Graham’s decision comes just days after the CNN Republican Presidential Debate in Las Vegas, where he was widely viewed as dominating the undercard debate.
However, Graham was never able to break onto the main stage after announcing his candidacy in early June — a reality of the Republican Party’s new debate structure that he blames at least in part for his struggles. Graham limped along at less than one percent in national polls, and, in the most recent CNN/ORC national poll, he barely registered. He failed to even qualify for the undercard round in the Fox Business debate in November.
“My biggest problem is a lot of people like what I say, but not a lot of people hear it,” he said. “I don’t want to be the undercard voice. I cannot tell you how frustrating it has been to have spent all this time and effort preparing myself to be Commander-in-Chief and to be put at the ‘kiddie table’.” His advice to his party as it relates to the debate format: “Never do this again.”

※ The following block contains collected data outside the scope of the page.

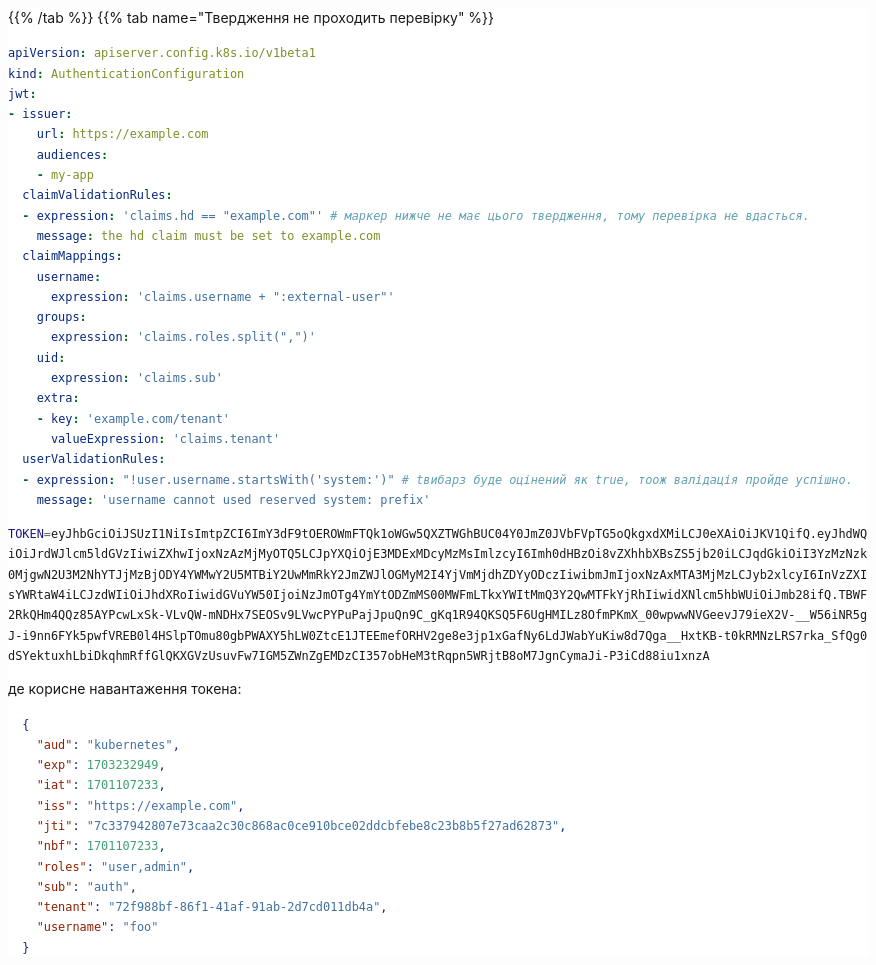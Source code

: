   {{% /tab %}}
  {{% tab name="Твердження не проходить перевірку" %}}

  ```yaml
  apiVersion: apiserver.config.k8s.io/v1beta1
  kind: AuthenticationConfiguration
  jwt:
  - issuer:
      url: https://example.com
      audiences:
      - my-app
    claimValidationRules:
    - expression: 'claims.hd == "example.com"' # маркер нижче не має цього твердження, тому перевірка не вдасться.
      message: the hd claim must be set to example.com
    claimMappings:
      username:
        expression: 'claims.username + ":external-user"'
      groups:
        expression: 'claims.roles.split(",")'
      uid:
        expression: 'claims.sub'
      extra:
      - key: 'example.com/tenant'
        valueExpression: 'claims.tenant'
    userValidationRules:
    - expression: "!user.username.startsWith('system:')" # tвибарз буде оцінений як true, тоож валідація пройде успішно.
      message: 'username cannot used reserved system: prefix'
  ```

  ```bash
  TOKEN=eyJhbGciOiJSUzI1NiIsImtpZCI6ImY3dF9tOEROWmFTQk1oWGw5QXZTWGhBUC04Y0JmZ0JVbFVpTG5oQkgxdXMiLCJ0eXAiOiJKV1QifQ.eyJhdWQiOiJrdWJlcm5ldGVzIiwiZXhwIjoxNzAzMjMyOTQ5LCJpYXQiOjE3MDExMDcyMzMsImlzcyI6Imh0dHBzOi8vZXhhbXBsZS5jb20iLCJqdGkiOiI3YzMzNzk0MjgwN2U3M2NhYTJjMzBjODY4YWMwY2U5MTBiY2UwMmRkY2JmZWJlOGMyM2I4YjVmMjdhZDYyODczIiwibmJmIjoxNzAxMTA3MjMzLCJyb2xlcyI6InVzZXIsYWRtaW4iLCJzdWIiOiJhdXRoIiwidGVuYW50IjoiNzJmOTg4YmYtODZmMS00MWFmLTkxYWItMmQ3Y2QwMTFkYjRhIiwidXNlcm5hbWUiOiJmb28ifQ.TBWF2RkQHm4QQz85AYPcwLxSk-VLvQW-mNDHx7SEOSv9LVwcPYPuPajJpuQn9C_gKq1R94QKSQ5F6UgHMILz8OfmPKmX_00wpwwNVGeevJ79ieX2V-__W56iNR5gJ-i9nn6FYk5pwfVREB0l4HSlpTOmu80gbPWAXY5hLW0ZtcE1JTEEmefORHV2ge8e3jp1xGafNy6LdJWabYuKiw8d7Qga__HxtKB-t0kRMNzLRS7rka_SfQg0dSYektuxhLbiDkqhmRffGlQKXGVzUsuvFw7IGM5ZWnZgEMDzCI357obHeM3tRqpn5WRjtB8oM7JgnCymaJi-P3iCd88iu1xnzA
  ```

  де корисне навантаження токена:

  ```json
    {
      "aud": "kubernetes",
      "exp": 1703232949,
      "iat": 1701107233,
      "iss": "https://example.com",
      "jti": "7c337942807e73caa2c30c868ac0ce910bce02ddcbfebe8c23b8b5f27ad62873",
      "nbf": 1701107233,
      "roles": "user,admin",
      "sub": "auth",
      "tenant": "72f988bf-86f1-41af-91ab-2d7cd011db4a",
      "username": "foo"
    }
  ```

Graham’s campaign strategy has been laser-focused on New Hampshire: Place high in that first primary state on February 9 and use the momentum to propel him forward. So why not hold out until then?
“I’m not trying to hold out. I’m trying to make a difference. I think the best way for me to make a difference is to think about helping somebody else,” he said.
In another key primary state, South Carolina, he faces a Monday December 21 deadline to keep his name off the ballot, potentially helping Graham avoid an embarrassing showing in his home state. Asked whether that fueled his decision to drop out now, Graham said no and added that he’d risk it if he saw a way to turn things around.
“At the end of the day, I’m not going to be competitive in my state,” he said. “I’m not going to be competitive outside my state.”
Asked who he would endorse, Graham demurred. “I’m going to take some time with my family. Going to think about what I should do. I have no intention of endorsing anyone right now.” Later, he said that if he were to endorse, he’s looking for the candidate best fit to be Commander-in-Chief and also who can win.
As for the candidate Graham has traded barbs with the most since he entered the race in early June, Graham struck a markedly softer tone toward Donald Trump.”You’re doing really well. I’m impressed with your campaign,” he said.
Graham — who recently urged Republicans to tell Trump to “go to hell” — also did not rule out accepting a Cabinet position in a Trump administration in the future.
But he did offer these parting words for Trump: “We’re at war. A lot of men and women are at risk overseas. Watch what you say over here.”
“You may wind up being the nominee of the Republican Party,” he added. “The Republican Party’s future may be in your hands. The future of the country will be in your hands if you’re President of the United States. This is not a game show. This is not a reality show.”
Candidly, Graham said he has a lot of regrets looking back at his campaign. “I regret that I haven’t been a better candidate. I regret that I never got on the big stage. I regret that I didn’t make it to the final group. But that’s just about me. I have no regrets about running for President,” he said. “It has been the joy of my life to run for President of the United States.”